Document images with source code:
-- Opening Marker --

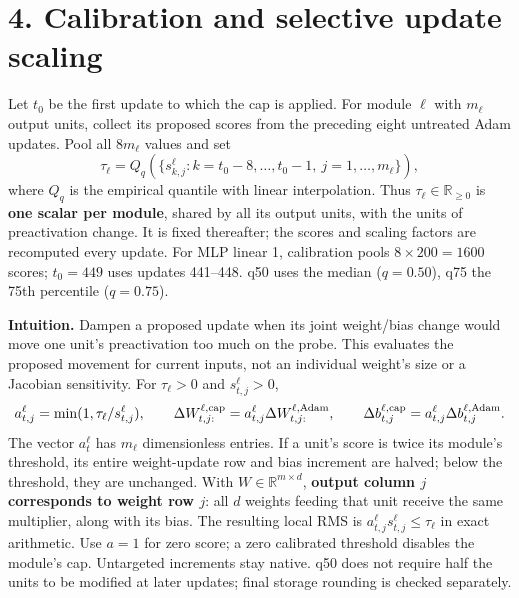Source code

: \documentclass[11pt,a4paper]{article}
\newcommand{\R}{\mathbb R}
\newcommand{\sect}[1]{\vspace{2pt}\section*{#1}\vspace{-4pt}}
\begin{document}
\newpage
\sect{4. Calibration and selective update scaling}
Let $t_0$ be the first update to which the cap is applied. For module $\ell$
with $m_\ell$ output units, collect its proposed scores from the preceding eight
untreated Adam updates. Pool all $8m_\ell$ values and set
\begin{equation}
 \tau_\ell=Q_q\!\left(\{s_{k,j}^\ell:
 k=t_0-8,\ldots,t_0-1,\ j=1,\ldots,m_\ell\}\right),
 \label{eq:calibration}
\end{equation}
where $Q_q$ is the empirical quantile with linear interpolation. Thus
$\tau_\ell\in\R_{\geq0}$ is \textbf{one scalar per module}, shared by all its
output units, with the units of preactivation change. It is fixed thereafter;
the scores and scaling factors are recomputed every update. For MLP linear 1,
calibration pools $8\times200=1600$ scores; $t_0=449$ uses updates 441--448.
q50 uses the median ($q=0.50$), q75 the 75th percentile ($q=0.75$).

\textbf{Intuition.} Dampen a proposed update when its joint weight/bias change
would move one unit's preactivation too much on the probe. This evaluates the
proposed movement for current inputs, not an individual weight's size or a
Jacobian sensitivity. For $\tau_\ell>0$ and $s_{t,j}^\ell>0$,
\begin{equation}
 a_{t,j}^\ell=\min(1,\tau_\ell/s_{t,j}^\ell),\qquad
 \Delta W_{t,j:}^{\ell,\rm cap}=a_{t,j}^\ell\Delta W_{t,j:}^{\ell,\rm Adam},\qquad
 \Delta b_{t,j}^{\ell,\rm cap}=a_{t,j}^\ell\Delta b_{t,j}^{\ell,\rm Adam}.
 \label{eq:cap}
\end{equation}
The vector $a_t^\ell$ has $m_\ell$ dimensionless entries. If a unit's score is
twice its module's threshold, its entire weight-update row and bias increment
are halved; below the threshold, they are unchanged. With $W\in\R^{m\times d}$,
\textbf{output column $j$ corresponds to weight row $j$}: all $d$ weights
feeding that unit receive the same multiplier, along with its bias.
The resulting local RMS is $a_{t,j}^\ell s_{t,j}^\ell\leq\tau_\ell$ in exact
arithmetic. Use $a=1$ for zero score; a zero calibrated threshold disables the
module's cap. Untargeted increments stay native. q50 does not require half the
units to be modified at later updates; final storage rounding is checked separately.
\end{document}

-- Closing Marker --

Description of the task
From the first record above to the last, output each one exactly and omit the pictures.

Answer space
Source code

: \documentclass[11pt,a4paper]{article}
\newcommand{\R}{\mathbb R}
\newcommand{\sect}[1]{\vspace{2pt}\section*{#1}\vspace{-4pt}}
\begin{document}
\newpage
\sect{4. Calibration and selective update scaling}
Let $t_0$ be the first update to which the cap is applied. For module $\ell$
with $m_\ell$ output units, collect its proposed scores from the preceding eight
untreated Adam updates. Pool all $8m_\ell$ values and set
\begin{equation}
 \tau_\ell=Q_q\!\left(\{s_{k,j}^\ell:
 k=t_0-8,\ldots,t_0-1,\ j=1,\ldots,m_\ell\}\right),
 \label{eq:calibration}
\end{equation}
where $Q_q$ is the empirical quantile with linear interpolation. Thus
$\tau_\ell\in\R_{\geq0}$ is \textbf{one scalar per module}, shared by all its
output units, with the units of preactivation change. It is fixed thereafter;
the scores and scaling factors are recomputed every update. For MLP linear 1,
calibration pools $8\times200=1600$ scores; $t_0=449$ uses updates 441--448.
q50 uses the median ($q=0.50$), q75 the 75th percentile ($q=0.75$).

\textbf{Intuition.} Dampen a proposed update when its joint weight/bias change
would move one unit's preactivation too much on the probe. This evaluates the
proposed movement for current inputs, not an individual weight's size or a
Jacobian sensitivity. For $\tau_\ell>0$ and $s_{t,j}^\ell>0$,
\begin{equation}
 a_{t,j}^\ell=\min(1,\tau_\ell/s_{t,j}^\ell),\qquad
 \Delta W_{t,j:}^{\ell,\rm cap}=a_{t,j}^\ell\Delta W_{t,j:}^{\ell,\rm Adam},\qquad
 \Delta b_{t,j}^{\ell,\rm cap}=a_{t,j}^\ell\Delta b_{t,j}^{\ell,\rm Adam}.
 \label{eq:cap}
\end{equation}
The vector $a_t^\ell$ has $m_\ell$ dimensionless entries. If a unit's score is
twice its module's threshold, its entire weight-update row and bias increment
are halved; below the threshold, they are unchanged. With $W\in\R^{m\times d}$,
\textbf{output column $j$ corresponds to weight row $j$}: all $d$ weights
feeding that unit receive the same multiplier, along with its bias.
The resulting local RMS is $a_{t,j}^\ell s_{t,j}^\ell\leq\tau_\ell$ in exact
arithmetic. Use $a=1$ for zero score; a zero calibrated threshold disables the
module's cap. Untargeted increments stay native. q50 does not require half the
units to be modified at later updates; final storage rounding is checked separately.
\end{document}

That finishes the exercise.